Monday 7 September 2009

PLIGHT OF POOR POLLY

A rich merchant had his pretty Polly prisoned in a gilded cage.
One day he prepared to pack his trunk and go to mystic India.
Through his generosity he said to his male and female slaves,
What shall I bring home for you, please tell me your heart’s desire!?
Each one craved for some precious object,which he vowed to fetch.

He asked Pretty Polly Parrot what she would like most from India?
She said, when you see the other free parrots tell them of my plight,
Say “ a parrot who is longing to join you is locked up in a cage
By the preordained will of some heavenly supreme command.
She pleas for help and mercy and begs to learn the means of escape,
Is it fair that I should yearn for freedom and soon die in exile ?
Is it just that I suffer in grief while all of you fly in green trees ?
Is this the fruit of faith ? I’m in jail while you’re in the rose garden,
Remember me, then pray and drink a cup of morning dew in the sunshine.

It’s joyous for a friend to be remembered when their beloved
Is the beautiful Layla and I am like her lover Majnun.
You, who dine with your adorable one, while I drink my blood,
Sip one cup of ruby wine for me if you desire fair justice,
Or at least shed one drop on your soft carpet of emerald green.
In memory of this suffering wingless bird who snores in the dust.

Where’s your vowed covenant and the land of milk and honey?
If having abandoned this slave because of some harmful service,
When you harm the harmer, the master is the same as his serf?
Yet the ill you do in wrath is sweeter than harpist’s music.
Your cruelty is better than felicity, your anger sweeter than life.
If this is your fire, then how dazzling must be your light,
If this is your mourning, how glad must be your celebration?
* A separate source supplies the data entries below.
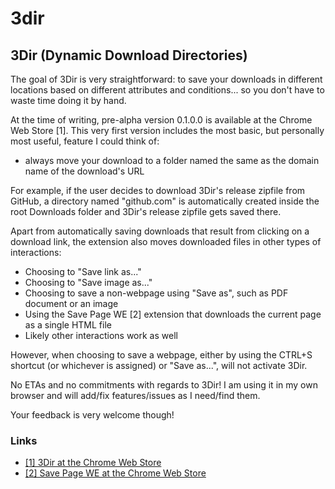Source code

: # 3dir

## 3Dir (Dynamic Download Directories)

The goal of 3Dir is very straightforward: to save your downloads in different locations based on different attributes and conditions... so you don't have to waste time doing it by hand.

At the time of writing, pre-alpha version 0.1.0.0 is available at the Chrome Web Store [1]. This very first version includes the most basic, but personally most useful, feature I could think of:

* always move your download to a folder named the same as the domain name of the download's URL

For example, if the user decides to download 3Dir's release zipfile from GitHub, a directory named "github.com" is automatically created inside the root Downloads folder and 3Dir's release zipfile gets saved there.

Apart from automatically saving downloads that result from clicking on a download link, the extension also moves downloaded files in other types of interactions:

* Choosing to "Save link as..."
* Choosing to "Save image as..."
* Choosing to save a non-webpage using "Save as", such as PDF document or an image
* Using the Save Page WE [2] extension that downloads the current page as a single HTML file
* Likely other interactions work as well

However, when choosing to save a webpage, either by using the CTRL+S shortcut (or whichever is assigned) or "Save as...", will not activate 3Dir.

No ETAs and no commitments with regards to 3Dir! I am using it in my own browser and will add/fix features/issues as I need/find them.

Your feedback is very welcome though!

### Links

* [[1] 3Dir at the Chrome Web Store](https://chrome.google.com/webstore/detail/3dir-dynamic-download-dir/miiniiahifdfcapppoecnajdjjolemao)
* [[2] Save Page WE at the Chrome Web Store](https://chrome.google.com/webstore/detail/save-page-we/dhhpefjklgkmgeafimnjhojgjamoafof)
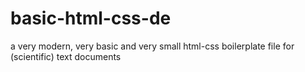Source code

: # basic-html-css-de
a very modern, very basic and very small html-css boilerplate file for (scientific) text documents

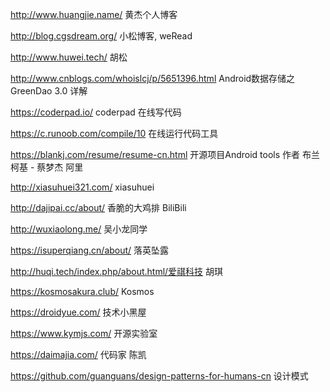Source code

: http://www.huangjie.name/  黄杰个人博客

http://blog.cgsdream.org/ 小松博客, weRead

http://www.huwei.tech/  胡松 

http://www.cnblogs.com/whoislcj/p/5651396.html Android数据存储之GreenDao 3.0 详解

https://coderpad.io/  coderpad 在线写代码

https://c.runoob.com/compile/10  在线运行代码工具

https://blankj.com/resume/resume-cn.html 开源项目Android tools 作者 布兰柯基 - 蔡梦杰 阿里

http://xiasuhuei321.com/ xiasuhuei

http://dajipai.cc/about/ 香脆的大鸡排 BiliBili

http://wuxiaolong.me/ 吴小龙同学

https://isuperqiang.cn/about/ 落英坠露

http://huqi.tech/index.php/about.html/爱祺科技 胡琪

https://kosmosakura.club/ Kosmos

https://droidyue.com/ 技术小黑屋

https://www.kymjs.com/ 开源实验室

https://daimajia.com/ 代码家 陈凯

https://github.com/guanguans/design-patterns-for-humans-cn  设计模式




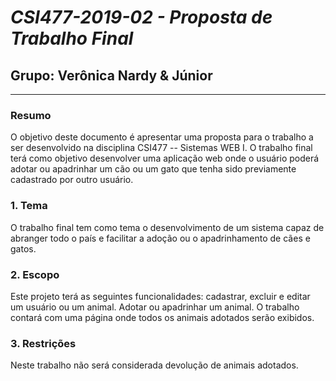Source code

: # *CSI477-2019-02 - Proposta de Trabalho Final*
## Grupo: Verônica Nardy & Júnior

--------------

<!-- Descrever um resumo sobre o trabalho. -->

### Resumo

  O objetivo deste documento é apresentar uma proposta para o trabalho a ser desenvolvido na disciplina CSI477 -- Sistemas WEB I. O trabalho final terá como objetivo desenvolver uma aplicação web onde o usuário poderá adotar ou apadrinhar um cão ou um gato que tenha sido previamente cadastrado por outro usuário. 

<!-- Apresentar o tema. -->
### 1. Tema

  O trabalho final tem como tema o desenvolvimento de um sistema capaz de abranger todo o país e facilitar a adoção ou o apadrinhamento de cães e gatos.  

<!-- Descrever e limitar o escopo da aplicação. -->
### 2. Escopo

  Este projeto terá as seguintes funcionalidades: cadastrar, excluir e editar um usuário ou um animal. Adotar ou apadrinhar um animal. O trabalho contará com uma página onde todos os animais adotados serão exibidos.

<!-- Apresentar restrições de funcionalidades e de escopo. -->
### 3. Restrições

  Neste trabalho não será considerada devolução de animais adotados.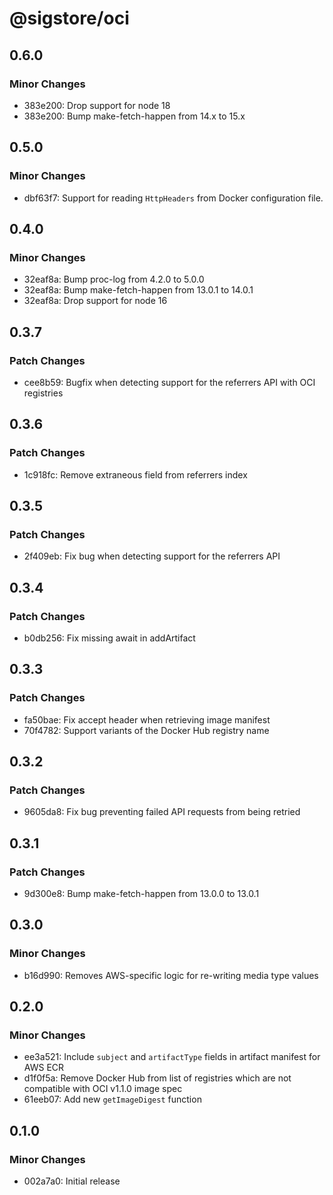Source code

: # @sigstore/oci

## 0.6.0

### Minor Changes

- 383e200: Drop support for node 18
- 383e200: Bump make-fetch-happen from 14.x to 15.x

## 0.5.0

### Minor Changes

- dbf63f7: Support for reading `HttpHeaders` from Docker configuration file.

## 0.4.0

### Minor Changes

- 32eaf8a: Bump proc-log from 4.2.0 to 5.0.0
- 32eaf8a: Bump make-fetch-happen from 13.0.1 to 14.0.1
- 32eaf8a: Drop support for node 16

## 0.3.7

### Patch Changes

- cee8b59: Bugfix when detecting support for the referrers API with OCI registries

## 0.3.6

### Patch Changes

- 1c918fc: Remove extraneous field from referrers index

## 0.3.5

### Patch Changes

- 2f409eb: Fix bug when detecting support for the referrers API

## 0.3.4

### Patch Changes

- b0db256: Fix missing await in addArtifact

## 0.3.3

### Patch Changes

- fa50bae: Fix accept header when retrieving image manifest
- 70f4782: Support variants of the Docker Hub registry name

## 0.3.2

### Patch Changes

- 9605da8: Fix bug preventing failed API requests from being retried

## 0.3.1

### Patch Changes

- 9d300e8: Bump make-fetch-happen from 13.0.0 to 13.0.1

## 0.3.0

### Minor Changes

- b16d990: Removes AWS-specific logic for re-writing media type values

## 0.2.0

### Minor Changes

- ee3a521: Include `subject` and `artifactType` fields in artifact manifest for AWS ECR
- d1f0f5a: Remove Docker Hub from list of registries which are not compatible with OCI v1.1.0 image spec
- 61eeb07: Add new `getImageDigest` function

## 0.1.0

### Minor Changes

- 002a7a0: Initial release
With regard to the ineffable delight of your cruelty
And your idescribable beauty, no one can plumb your depths,
I fear, lest you believe me and make my suffering less,
I am in love with the opposites of violence and gentility,
It is indeed a wonder that I can be enamoured of both,
If I can fly from the thorn of sorrow to the rose of joy,
I shall pine to moan like the plaintive lovesick nightingale,
What a marvellous bird to munch roses and thorns in one gulp!
He is a lover of the Universal, and is himself the Universal,
He is in love with his own Self and seeking his own love!".

Such is the plight of Polly. Where's he who can counsel the
birds?
Where is the weak and innocent dove that is waitimg there within
For the Great King of Kings and all his glorious host to arrive?